Your driver must issue read operations before writes unless a particular write has waited for 500 milliseconds or more, when it must be run before running any more reads. To make matters more complex, when there is a read that overlaps a pending write operation, the read must wait for the write to finish (this is only true if the read was issued after the write). The only time the read does not have to wait for the write is when a single pending write covers the whole read, in which case the transfer takes 0 milliseconds because it is done entirely within memory.

Input: The program must accept commands, each composed of a time delay (in milliseconds from 1 to 100), a command (W = Write, R = Read, D = Done), a location (from 1 to 1000), and a length (from 1 to 1000). It must continue to accept until the Done command is issued.

Output: After accepting the command, the program must summarize the command that has just been queued and display the operations completed since the last command. The time that has elapsed since the last command is the value of the time delay. See sample for clarifications. The program should print the current time before accepting each command.

Sample:

 

Current Time: 0

Enter the command [time delay, command, location, length]: 0,R,1,100

Queued a Read at Time 0(Location 1, Length 100)

Current Time: 0

Enter the command [time delay, command, location, length]: 75,W,500,10

Queued a Write at Time 75 (Location 500, Length 10)

Current Time: 75

Enter the command [time delay, command, location, length]: 200,W,1,10

Queued a Write at Time 275 (Location 1, and Length 10)

Time 100: completed Read started at Time 0 (Location 1, Length 100)

Time 130: completed Write started at Time 100 (Location 500, Length 10)

Current Time: 275

Enter the command [time delay, command, location, length]: 5,R,3,5

Queued a Read at Time 280 (Location 3, and Length 5)

Time 280: completed Read started at Time 275 (Location 3, Length 5)

Current Time: 280

Enter the command [time delay, command, location, length]: 30,R,100,50

Queued a Read at Time 310 (Location 100, and Length 50)

Time 305: completed Write started at Time 275 (Location 1, Length 10)

Current Time: 310

Enter the command [time delay, command, location, length]: 20,W,1,50

Queued a Write at Time 330, (Location 1, Length 50)

Current Time: 330

Enter the command [time delay, command, location, length]: 5,R,75,10

Queued a Read at Time 335, (Location 75, Length 10)

Current Time: 335

Enter the command [time delay, command, location, length]: 5,R,10,100

Queued a Read at Time 340, (Location 10, Length 100)

Current Time: 340

Enter the command [time delay, command, location, length]: 1000,D,0,0

Finishing Simulation at Time 1340

Time 360: completed Read started at Time 310, (Location 100, Length 50)
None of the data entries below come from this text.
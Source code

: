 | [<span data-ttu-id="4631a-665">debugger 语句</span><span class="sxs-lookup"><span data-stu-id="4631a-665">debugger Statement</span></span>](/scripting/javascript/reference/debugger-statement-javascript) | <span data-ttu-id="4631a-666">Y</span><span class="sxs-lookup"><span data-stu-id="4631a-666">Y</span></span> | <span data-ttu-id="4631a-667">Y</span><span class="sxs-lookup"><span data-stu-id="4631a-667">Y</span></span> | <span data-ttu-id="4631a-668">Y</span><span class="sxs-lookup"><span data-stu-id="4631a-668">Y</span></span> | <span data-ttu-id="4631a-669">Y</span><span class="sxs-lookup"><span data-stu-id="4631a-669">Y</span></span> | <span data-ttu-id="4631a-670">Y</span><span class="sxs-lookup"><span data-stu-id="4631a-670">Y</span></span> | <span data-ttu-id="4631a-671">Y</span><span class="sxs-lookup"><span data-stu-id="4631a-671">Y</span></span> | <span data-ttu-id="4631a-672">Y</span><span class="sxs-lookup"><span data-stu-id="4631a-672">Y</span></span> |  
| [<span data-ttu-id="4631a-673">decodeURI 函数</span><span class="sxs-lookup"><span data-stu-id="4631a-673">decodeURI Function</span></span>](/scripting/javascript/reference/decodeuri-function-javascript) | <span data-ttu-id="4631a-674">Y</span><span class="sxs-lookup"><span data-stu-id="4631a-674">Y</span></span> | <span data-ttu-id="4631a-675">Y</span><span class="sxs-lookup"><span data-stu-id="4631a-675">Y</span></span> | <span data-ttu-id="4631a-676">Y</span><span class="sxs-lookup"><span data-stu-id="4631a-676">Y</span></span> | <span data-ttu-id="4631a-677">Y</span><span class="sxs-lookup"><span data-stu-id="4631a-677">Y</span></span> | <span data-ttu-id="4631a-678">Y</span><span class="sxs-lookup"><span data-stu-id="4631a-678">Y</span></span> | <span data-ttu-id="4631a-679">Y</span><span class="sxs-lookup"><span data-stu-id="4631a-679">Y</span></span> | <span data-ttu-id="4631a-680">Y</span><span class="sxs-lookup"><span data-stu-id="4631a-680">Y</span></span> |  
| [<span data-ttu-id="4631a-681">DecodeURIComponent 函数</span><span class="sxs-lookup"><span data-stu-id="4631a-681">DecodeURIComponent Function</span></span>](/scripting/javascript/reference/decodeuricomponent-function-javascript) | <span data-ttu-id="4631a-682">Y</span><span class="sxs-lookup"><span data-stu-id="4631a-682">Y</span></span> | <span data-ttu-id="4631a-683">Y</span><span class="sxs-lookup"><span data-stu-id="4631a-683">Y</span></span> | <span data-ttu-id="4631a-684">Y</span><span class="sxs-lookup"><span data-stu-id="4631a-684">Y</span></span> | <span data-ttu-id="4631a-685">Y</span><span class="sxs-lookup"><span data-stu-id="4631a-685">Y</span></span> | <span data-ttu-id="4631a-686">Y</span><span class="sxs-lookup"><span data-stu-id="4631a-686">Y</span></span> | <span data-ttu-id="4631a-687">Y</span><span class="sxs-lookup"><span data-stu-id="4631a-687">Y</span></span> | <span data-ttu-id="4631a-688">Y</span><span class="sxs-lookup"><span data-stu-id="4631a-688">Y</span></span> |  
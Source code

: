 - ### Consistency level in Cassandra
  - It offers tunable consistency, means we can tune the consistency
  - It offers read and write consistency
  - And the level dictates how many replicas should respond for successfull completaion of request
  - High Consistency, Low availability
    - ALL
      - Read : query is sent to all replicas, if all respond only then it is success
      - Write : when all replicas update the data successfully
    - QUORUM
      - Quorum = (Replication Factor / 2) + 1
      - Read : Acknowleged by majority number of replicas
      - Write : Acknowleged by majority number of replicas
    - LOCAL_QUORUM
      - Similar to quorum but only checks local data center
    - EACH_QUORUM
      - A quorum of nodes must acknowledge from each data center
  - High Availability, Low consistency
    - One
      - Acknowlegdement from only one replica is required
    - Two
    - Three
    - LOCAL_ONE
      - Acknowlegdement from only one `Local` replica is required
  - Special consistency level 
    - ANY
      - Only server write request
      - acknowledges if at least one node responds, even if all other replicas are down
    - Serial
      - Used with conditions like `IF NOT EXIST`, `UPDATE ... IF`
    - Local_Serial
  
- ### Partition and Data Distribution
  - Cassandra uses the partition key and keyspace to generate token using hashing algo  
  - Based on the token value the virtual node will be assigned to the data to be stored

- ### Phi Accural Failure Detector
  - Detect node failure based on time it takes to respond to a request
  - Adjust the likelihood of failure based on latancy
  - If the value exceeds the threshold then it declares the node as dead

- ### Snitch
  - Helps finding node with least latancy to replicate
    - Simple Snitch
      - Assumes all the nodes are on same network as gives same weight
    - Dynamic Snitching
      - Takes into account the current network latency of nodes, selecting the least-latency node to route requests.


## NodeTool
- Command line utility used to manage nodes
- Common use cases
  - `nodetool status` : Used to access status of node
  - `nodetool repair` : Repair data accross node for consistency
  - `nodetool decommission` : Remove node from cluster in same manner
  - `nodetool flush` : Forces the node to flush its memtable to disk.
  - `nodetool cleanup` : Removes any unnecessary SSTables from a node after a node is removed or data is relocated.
Time 370: completed Read started at Time 360, (Location 70, Length 10)

Time 520: completed Write started at Time 370, (Location 1, Length 50)

Time 620: completed Read started at Time 520, (Location 10, Length 100)

Time 1340: Simulation Done

Again (Y/n): N

Notice: writes take three times as long as reads and reads are serviced before writes (read queued at time 335 completes before write queued at time 330).

Notice: the read which overlapped the write (read at time 340, write at time 330) was not serviced first.

Notice: a read that was completely contained by a write that had been queued earlier but had not yet completed (read at time 280, write at time 275) was serviced immediately from the write buffer.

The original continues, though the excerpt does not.